DeepStellar: Model-Based Quantitative Analysis of
Stateful Deep Learning Systems
Abstract
Deep Learning (DL) has achieved tremendous success in many cutting-edge applications. However, the state-of-the-art DL systems still suffer from many quality issues. While some recent progress has been made on the analysis of feed-forward DL systems, little study has been done on the Recurrent Neural Network (RNN)-based stateful DL systems, which are widely used in audio, natural languages and video processing.
In this paper, we initiate the very first step towards the quantitative analysis of RNN-based DL systems. We model RNN as an abstract state transition system to characterize its internal behaviors. Based on the abstract model, we then design two trace similarity metrics and five testing criteria which enable the quantitative analysis of RNNs. We further propose two algorithms powered by the quantitative measures for adversarial sample detection and coverage-guided test generation. We evaluate DeepStellar on four RNN-based systems covering image classification and automated speech recognition.
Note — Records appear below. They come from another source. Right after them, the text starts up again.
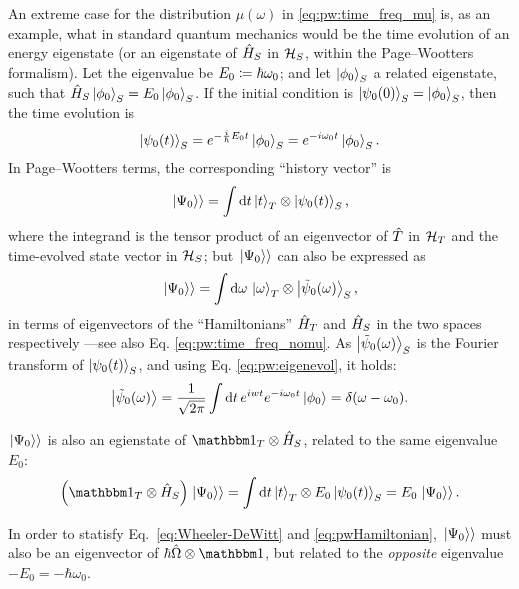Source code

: An extreme case for the distribution %
$\mu(\omega)$ in \eqref{eq:pw:time_freq_mu} %
is, as an example, what in standard quantum mechanics would be the time evolution of an energy eigenstate
(or an eigenstate of $\hat{H}_S$ in $\mathcal{H}_S$, within the Page--Wootters formalism).
Let the eigenvalue be $E_0 \coloneqq \hbar\omega_{0}$;
and let $\ket{\phi_0}_S$ a related eigenstate, such that $\hat{H}_{S}\ket{\phi_0}_S = E_{0}\ket{\phi_0}_S$.
If the initial condition is $\ket{\psi_{0}(0)}_S = \ket{\phi_0}_S$, then the time evolution is
\begin{equation}\label{eq:pw:eigenevol}
  \ket{\psi_{0}(t)}_S = e^{-\frac{i}{\hbar}E_{0}t}\ket{\phi_0}_S = e^{-i \omega_{0} t}\ket{\phi_0}_S \text{.}
\end{equation}
%
In Page--Wootters terms, the corresponding ``history vector'' is
\begin{equation*}
  \left.\left| \Psi_0 \right\rangle\right\rangle = \int \dd{t} \ket{t}_T \otimes \ket{\psi_0(t)}_S \text{,}
\end{equation*}
where the integrand is the tensor product of an eigenvector of $\hat{T}$ in $\mathcal{H}_T$
and the time-evolved state vector in $\mathcal{H}_S$;
but $\left.\left| \Psi_0 \right\rangle\right\rangle$ can also be expressed as
\begin{equation*}
  \left.\left| \Psi_0 \right\rangle\right\rangle = \int \dd{\omega} \, \ket{\omega}_{T}\otimes\ket{\tilde{\psi}_{0}(\omega)}_{S} \text{,}
\end{equation*}
in terms of eigenvectors of the ``Hamiltonians''
$\hat{H}_T$ and $\hat{H}_S$ in the two spaces respectively %
---see also Eq. \eqref{eq:pw:time_freq_nomu}.
%
As $\ket{\tilde{\psi}_{0}(\omega)}_{S}$ is the Fourier transform of $\ket{\psi_0(t)}_S$, and using Eq. \eqref{eq:pw:eigenevol}, it holds:
\[
  \ket{\tilde{\psi}_0(\omega)} = \frac{1}{\sqrt{2\pi}} \int \dd{t} e^{iwt} e^{-i\omega_{0}t} \ket{\phi_0}
  = \delta(\omega-\omega_0) \text{.}
\]

$\left.\left| \Psi_0 \right\rangle\right\rangle$ is also an egienstate of $\idop_T \ox \op{H}_S$, related to the same eigenvalue $E_0$:
\[
  \qty(\idop_T \ox \op{H}_S) \dket{\Psi_0} = \int \dd{t} \ket{t}_T \ox E_0 \ket{\psi_{0}(t)}_S = E_0 \dket{\Psi_0} \text{.}
\]

In order to statisfy Eq.~\eqref{eq:Wheeler-DeWitt} and \eqref{eq:pwHamiltonian},
$\left.\left| \Psi_0 \right\rangle\right\rangle$ must also be an eigenvector of $\hbar\op{\Omega} \ox \idop$,
but related to the \emph{opposite} eigenvalue $-E_0 = -\hbar\omega_0$.

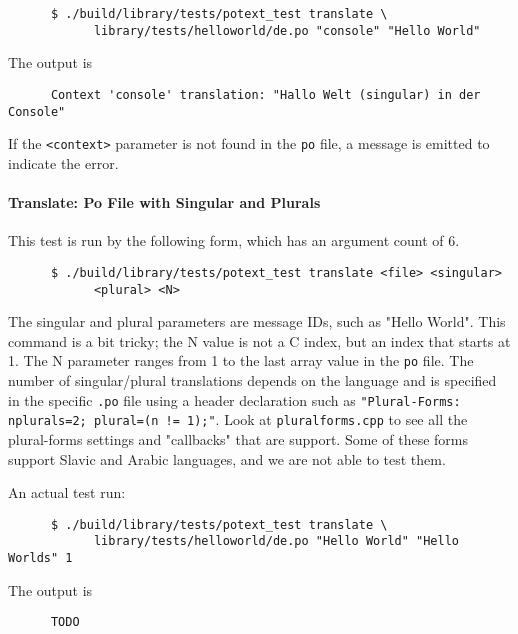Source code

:    \begin{verbatim}
      $ ./build/library/tests/potext_test translate \
            library/tests/helloworld/de.po "console" "Hello World"
   \end{verbatim}

   The output is

   \begin{verbatim}
      Context 'console' translation: "Hallo Welt (singular) in der Console"
   \end{verbatim}

   If the \texttt{<context>} parameter is not found in the \texttt{po}
   file, a message is emitted to indicate the error.

\paragraph{Translate: Po File with Singular and Plurals}
\label{paragraph:potext_test_translate_po_singular_plural}

   This test is run by the following form, which has an argument count
   of 6.

   \begin{verbatim}
      $ ./build/library/tests/potext_test translate <file> <singular>
            <plural> <N>
   \end{verbatim}

   The singular and plural parameters are message IDs, such as "Hello World".
   This command is a bit tricky; the N value is not a C index, but an
   index that starts at 1.
   The N parameter ranges from 1 to the last array value in
   the \texttt{po} file.
   The number of singular/plural translations depends on the language and
   is specified in the specific \texttt{.po} file using
   a header declaration such as
   \texttt{"Plural-Forms: nplurals=2; plural=(n != 1);"}.
   Look at \texttt{pluralforms.cpp} to see all the plural-forms settings and
   "callbacks" that are support.
   Some of these forms support Slavic and Arabic languages, and we are not able
   to test them.

   An actual test run:

   \begin{verbatim}
      $ ./build/library/tests/potext_test translate \
            library/tests/helloworld/de.po "Hello World" "Hello Worlds" 1
   \end{verbatim}

   The output is

   \begin{verbatim}
      TODO
   \end{verbatim}

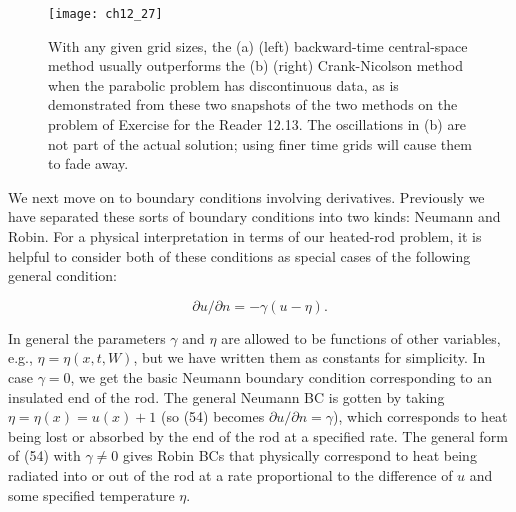 \documentclass[../main.tex]{subfiles}
\begin{document}
\begin{figure}[H]
	\centering
	\texttt{[image: ch12\_27]}
	\caption{\textsf{With any given grid sizes, the (a) (left) backward-time central-space method usually outperforms the (b) (right) Crank-Nicolson method when the parabolic problem has discontinuous data, as is demonstrated from these two snapshots of the two methods on the problem of Exercise for the Reader 12.13. The oscillations in (b) are not part of the actual solution; using finer time grids will cause them to fade away.}}
	\label{pfig:ch12_27}
\end{figure}
We next move on to boundary conditions involving derivatives. Previously we have separated these sorts of boundary conditions into two kinds: Neumann and Robin. For a physical interpretation in terms of our heated-rod problem, it is helpful to consider both of these conditions as special cases of the following general condition: 

\begin{equation}
\partial u/\partial n= -\gamma(u-\eta).
\end{equation}

In general the parameters $\gamma$ and $\eta$ are allowed to be functions of other variables, e.g., $\eta = \eta(x,t,W)$, but we have written them as constants for simplicity. In case $\gamma = 0$, we get the basic Neumann boundary condition corresponding to an insulated end of the rod. The general Neumann BC is gotten by taking  $\eta= \eta(x) = u(x) +1$ (so (54) becomes $\partial u/\partial n= \gamma$), which corresponds to heat being lost or absorbed by the end of the rod at a specified rate. The general form of (54) with $\gamma \neq 0$ gives Robin BCs that physically correspond to heat being radiated into or out of the rod at a rate proportional to the difference of $u$ and some specified temperature $\eta$.
\end{document}
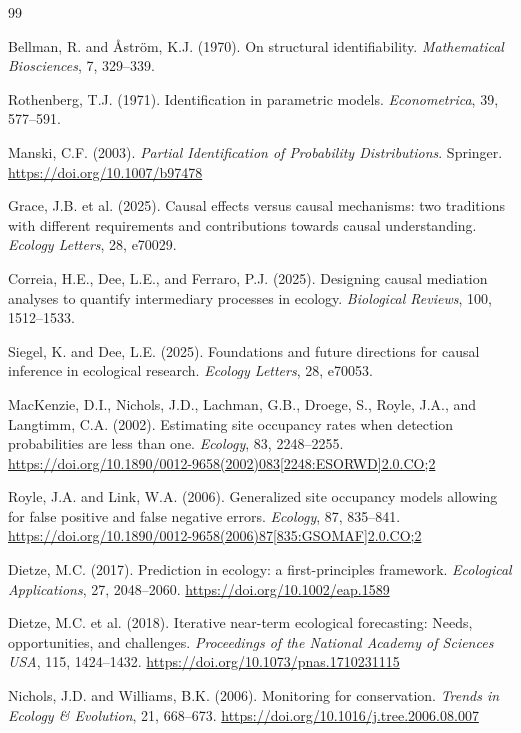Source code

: \begin{thebibliography}{99}

Bellman, R. and \AA{}str\"om, K.J. (1970).
On structural identifiability.
\emph{Mathematical Biosciences}, 7, 329--339.

Rothenberg, T.J. (1971).
Identification in parametric models.
\emph{Econometrica}, 39, 577--591.

Manski, C.F. (2003).
\emph{Partial Identification of Probability Distributions}.
Springer.
\url{https://doi.org/10.1007/b97478}

Grace, J.B. et al. (2025).
Causal effects versus causal mechanisms: two traditions with different requirements and contributions towards causal understanding.
\emph{Ecology Letters}, 28, e70029.

Correia, H.E., Dee, L.E., and Ferraro, P.J. (2025).
Designing causal mediation analyses to quantify intermediary processes in ecology.
\emph{Biological Reviews}, 100, 1512--1533.

Siegel, K. and Dee, L.E. (2025).
Foundations and future directions for causal inference in ecological research.
\emph{Ecology Letters}, 28, e70053.

MacKenzie, D.I., Nichols, J.D., Lachman, G.B., Droege, S., Royle, J.A., and Langtimm, C.A. (2002).
Estimating site occupancy rates when detection probabilities are less than one.
\emph{Ecology}, 83, 2248--2255.
\url{https://doi.org/10.1890/0012-9658(2002)083[2248:ESORWD]2.0.CO;2}

Royle, J.A. and Link, W.A. (2006).
Generalized site occupancy models allowing for false positive and false negative errors.
\emph{Ecology}, 87, 835--841.
\url{https://doi.org/10.1890/0012-9658(2006)87[835:GSOMAF]2.0.CO;2}

Dietze, M.C. (2017).
Prediction in ecology: a first-principles framework.
\emph{Ecological Applications}, 27, 2048--2060.
\url{https://doi.org/10.1002/eap.1589}

Dietze, M.C. et al. (2018).
Iterative near-term ecological forecasting: Needs, opportunities, and challenges.
\emph{Proceedings of the National Academy of Sciences USA}, 115, 1424--1432.
\url{https://doi.org/10.1073/pnas.1710231115}

Nichols, J.D. and Williams, B.K. (2006).
Monitoring for conservation.
\emph{Trends in Ecology \& Evolution}, 21, 668--673.
\url{https://doi.org/10.1016/j.tree.2006.08.007}


\end{thebibliography}
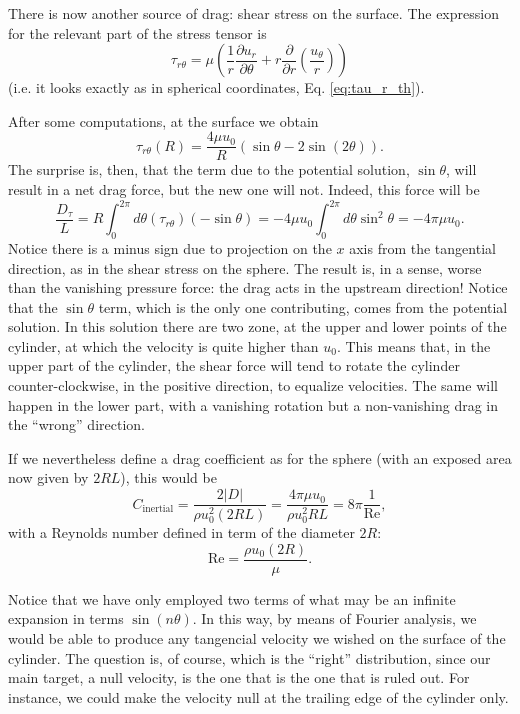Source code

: There is now another source of drag: shear stress on the surface. The
expression for the relevant part of the stress tensor is
\[
  \tau_{r\theta} = \mu \left(
    \frac1r
    \frac{\partial u_r}{\partial \theta} +
    r \frac{\partial }{\partial r} \left( \frac{u_\theta}{r}\right) 
  \right) 
\]
(i.e. it looks exactly as in spherical coordinates,
Eq. \ref{eq:tau_r_th}).

After some computations, at the surface we obtain
\[
  \tau_{r\theta} (R)  =  \frac{4 \mu u_0}{R} \left(
    \sin\theta - 2 \sin(2\theta) 
  \right) .
\]
The surprise is, then, that the term due to the potential solution,
$\sin\theta$, will result in a net drag force, but the new one will
not. Indeed, this force will be
\begin{equation}
  \label{eq:viscous_drag_on_cyl_creeping}
  \frac{  D_\tau }{L} =
   R \int_0^{2\pi} d\theta  (\tau_{r\theta}) (- \sin\theta)  =
  - 4 \mu u_0 \int_0^{2\pi} d\theta  \sin^2\theta  =  - 4 \pi \mu u_0 .
\end{equation}
Notice there is a minus sign due to projection on the $x$ axis from
the tangential direction, as in the shear stress on the sphere.  The
result is, in a sense, worse than the vanishing pressure force: the
drag acts in the upstream direction! Notice that the $\sin\theta$
term, which is the only one contributing, comes from the potential
solution. In this solution there are two zone, at the upper and lower
points of the cylinder, at which the velocity is quite higher than
$u_0$. This means that, in the upper part of the cylinder, the shear
force will tend to rotate the cylinder counter-clockwise, in the
positive direction, to equalize velocities. The same will happen in
the lower part, with a vanishing rotation but a non-vanishing drag in
the ``wrong'' direction.

If we nevertheless define a drag coefficient as for the sphere (with
an exposed area now given by $2RL$), this would be
\[
  C_\mathrm{inertial} = \frac{  2 |D| }{ \rho u_0^2 (2 R L) } =
  \frac{ 4 \pi \mu u_0   }{ \rho u_0^2  R L } =
  8\pi \frac{1}{\mathrm{Re}} ,
\]
with a Reynolds number defined in term of the diameter $2R$:
\[
  \mathrm{Re} = \frac{ \rho u_0 ( 2 R ) }{ \mu } .
\]

Notice that we have only employed two terms of what may be an
infinite expansion in terms $\sin(n\theta)$. In this way, by means of
Fourier analysis, we would be able to produce any tangencial velocity
we wished on the surface of the cylinder. The question is, of course,
which is the ``right'' distribution, since our main target, a null
velocity, is the one that is the one that is ruled out. For instance,
we could make the velocity null at the trailing edge of the cylinder
only.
The results demonstrate that the abstract model is useful in characterizing the internal behaviors of RNNs, and further confirm that (1) the similarity metrics could effectively capture the differences even when the samples have a very small perturbation (achieving 93% accuracy for detecting adversarial samples of RNNs) and (2) the coverage criteria are useful in revealing erroneous behaviors (generating three times more adversarial samples than random testing).
Examples with minor perturbation
With minor perturbation, we assume the perturbed samples should get the same prediction as the original seeds.
Audio
Through minor perturbation, the newly generated audios can still be transcribed as the perfectly as the initial seeds, or some word errors can be incurred.
For there audio samples with less accurate transcription, we do not call it adversarial as it is not transcribed to another totally different sentence, instead, only some inaccuracy is manifested.
We provide some perturbed audio samples, you can download here.
Image
Through minor perturbation, the newly generated images can be benign (get correct prediction) or adversarial (get incorrect prediction).
seed:
benign samples:
adversarial samples:
pred: 2
pred: 1
pred: 2
pred: 8
pred: 8
pred: 8
pred: 7
pred: 7
pred: 2
pred: 8
Adversarial audio samples generated with open-source tools
Please refer to the tool author's website.
The quality of the adversarial samples we generated is the same as the examples provided by the author, for which the manipulation is imperceptible by human.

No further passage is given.